**Description of the task**
Look below for the line that contains "but I haven't", then copy it and each following line exactly, through and including the line that contains "a Midwest thing.".

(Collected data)
==========

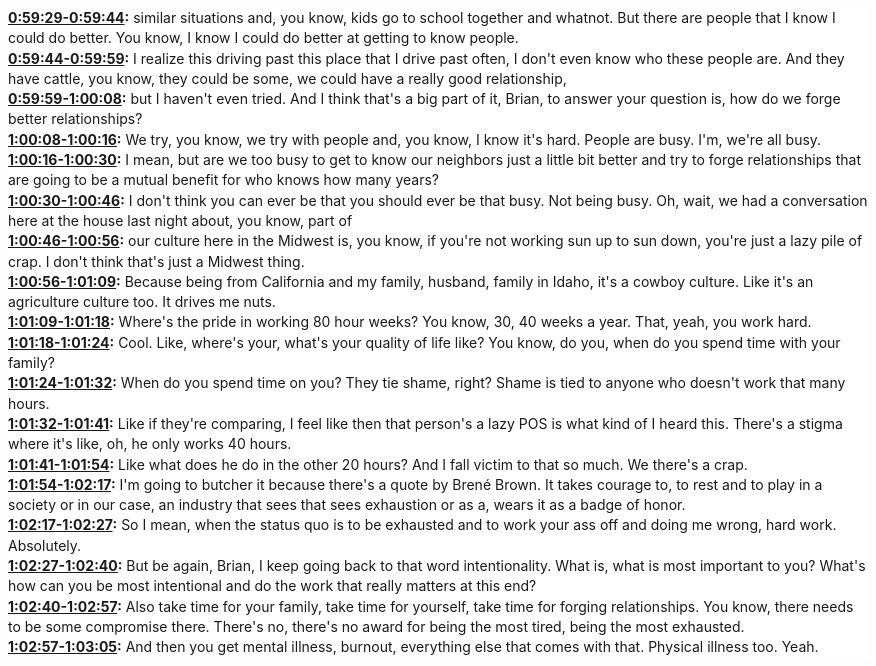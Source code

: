 **[0:59:29-0:59:44](https://anchor.fm/ranching-reboot/episodes/24-Jason-Meadows-Succession-is-like-Drought-e156p4t#t=0:59:29):**  similar situations and, you know, kids go to school together and whatnot.  But there are people that I know I could do better.  You know, I know I could do better at getting to know people.  
**[0:59:44-0:59:59](https://anchor.fm/ranching-reboot/episodes/24-Jason-Meadows-Succession-is-like-Drought-e156p4t#t=0:59:44):**  I realize this driving past this place that I drive past often, I don't even know who  these people are.  And they have cattle, you know, they could be some, we could have a really good relationship,  
**[0:59:59-1:00:08](https://anchor.fm/ranching-reboot/episodes/24-Jason-Meadows-Succession-is-like-Drought-e156p4t#t=0:59:59):**  but I haven't even tried.  And I think that's a big part of it, Brian, to answer your question is, how do we forge  better relationships?  
**[1:00:08-1:00:16](https://anchor.fm/ranching-reboot/episodes/24-Jason-Meadows-Succession-is-like-Drought-e156p4t#t=1:00:08):**  We try, you know, we try with people and, you know, I know it's hard.  People are busy.  I'm, we're all busy.  
**[1:00:16-1:00:30](https://anchor.fm/ranching-reboot/episodes/24-Jason-Meadows-Succession-is-like-Drought-e156p4t#t=1:00:16):**  I mean, but are we too busy to get to know our neighbors just a little bit better and  try to forge relationships that are going to be a mutual benefit for who knows how many  years?  
**[1:00:30-1:00:46](https://anchor.fm/ranching-reboot/episodes/24-Jason-Meadows-Succession-is-like-Drought-e156p4t#t=1:00:30):**  I don't think you can ever be that you should ever be that busy.  Not being busy.  Oh, wait, we had a conversation here at the house last night about, you know, part of  
**[1:00:46-1:00:56](https://anchor.fm/ranching-reboot/episodes/24-Jason-Meadows-Succession-is-like-Drought-e156p4t#t=1:00:46):**  our culture here in the Midwest is, you know, if you're not working sun up to sun down,  you're just a lazy pile of crap.  I don't think that's just a Midwest thing.  
**[1:00:56-1:01:09](https://anchor.fm/ranching-reboot/episodes/24-Jason-Meadows-Succession-is-like-Drought-e156p4t#t=1:00:56):**  Because being from California and my family, husband, family in Idaho, it's a cowboy culture.  Like it's an agriculture culture too.  It drives me nuts.  
**[1:01:09-1:01:18](https://anchor.fm/ranching-reboot/episodes/24-Jason-Meadows-Succession-is-like-Drought-e156p4t#t=1:01:09):**  Where's the pride in working 80 hour weeks?  You know, 30, 40 weeks a year.  That, yeah, you work hard.  
**[1:01:18-1:01:24](https://anchor.fm/ranching-reboot/episodes/24-Jason-Meadows-Succession-is-like-Drought-e156p4t#t=1:01:18):**  Cool.  Like, where's your, what's your quality of life like?  You know, do you, when do you spend time with your family?  
**[1:01:24-1:01:32](https://anchor.fm/ranching-reboot/episodes/24-Jason-Meadows-Succession-is-like-Drought-e156p4t#t=1:01:24):**  When do you spend time on you?  They tie shame, right?  Shame is tied to anyone who doesn't work that many hours.  
**[1:01:32-1:01:41](https://anchor.fm/ranching-reboot/episodes/24-Jason-Meadows-Succession-is-like-Drought-e156p4t#t=1:01:32):**  Like if they're comparing, I feel like then that person's a lazy POS is what kind of I  heard this.  There's a stigma where it's like, oh, he only works 40 hours.  
**[1:01:41-1:01:54](https://anchor.fm/ranching-reboot/episodes/24-Jason-Meadows-Succession-is-like-Drought-e156p4t#t=1:01:41):**  Like what does he do in the other 20 hours?  And I fall victim to that so much.  We there's a crap.  
**[1:01:54-1:02:17](https://anchor.fm/ranching-reboot/episodes/24-Jason-Meadows-Succession-is-like-Drought-e156p4t#t=1:01:54):**  I'm going to butcher it because there's a quote by Brené Brown.  It takes courage to, to rest and to play in a society or in our case, an industry that  sees that sees exhaustion or as a, wears it as a badge of honor.  
**[1:02:17-1:02:27](https://anchor.fm/ranching-reboot/episodes/24-Jason-Meadows-Succession-is-like-Drought-e156p4t#t=1:02:17):**  So I mean, when the status quo is to be exhausted and to work your ass off and doing me wrong,  hard work.  Absolutely.  
**[1:02:27-1:02:40](https://anchor.fm/ranching-reboot/episodes/24-Jason-Meadows-Succession-is-like-Drought-e156p4t#t=1:02:27):**  But be again, Brian, I keep going back to that word intentionality.  What is, what is most important to you?  What's how can you be most intentional and do the work that really matters at this end?  
**[1:02:40-1:02:57](https://anchor.fm/ranching-reboot/episodes/24-Jason-Meadows-Succession-is-like-Drought-e156p4t#t=1:02:40):**  Also take time for your family, take time for yourself, take time for forging relationships.  You know, there needs to be some compromise there.  There's no, there's no award for being the most tired, being the most exhausted.  
**[1:02:57-1:03:05](https://anchor.fm/ranching-reboot/episodes/24-Jason-Meadows-Succession-is-like-Drought-e156p4t#t=1:02:57):**  And then you get mental illness, burnout, everything else that comes with that.  Physical illness too.  Yeah.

==========

**Written answer**
**[0:59:59-1:00:08](https://anchor.fm/ranching-reboot/episodes/24-Jason-Meadows-Succession-is-like-Drought-e156p4t#t=0:59:59):**  but I haven't even tried.  And I think that's a big part of it, Brian, to answer your question is, how do we forge  better relationships?  
**[1:00:08-1:00:16](https://anchor.fm/ranching-reboot/episodes/24-Jason-Meadows-Succession-is-like-Drought-e156p4t#t=1:00:08):**  We try, you know, we try with people and, you know, I know it's hard.  People are busy.  I'm, we're all busy.  
**[1:00:16-1:00:30](https://anchor.fm/ranching-reboot/episodes/24-Jason-Meadows-Succession-is-like-Drought-e156p4t#t=1:00:16):**  I mean, but are we too busy to get to know our neighbors just a little bit better and  try to forge relationships that are going to be a mutual benefit for who knows how many  years?  
**[1:00:30-1:00:46](https://anchor.fm/ranching-reboot/episodes/24-Jason-Meadows-Succession-is-like-Drought-e156p4t#t=1:00:30):**  I don't think you can ever be that you should ever be that busy.  Not being busy.  Oh, wait, we had a conversation here at the house last night about, you know, part of  
**[1:00:46-1:00:56](https://anchor.fm/ranching-reboot/episodes/24-Jason-Meadows-Succession-is-like-Drought-e156p4t#t=1:00:46):**  our culture here in the Midwest is, you know, if you're not working sun up to sun down,  you're just a lazy pile of crap.  I don't think that's just a Midwest thing.  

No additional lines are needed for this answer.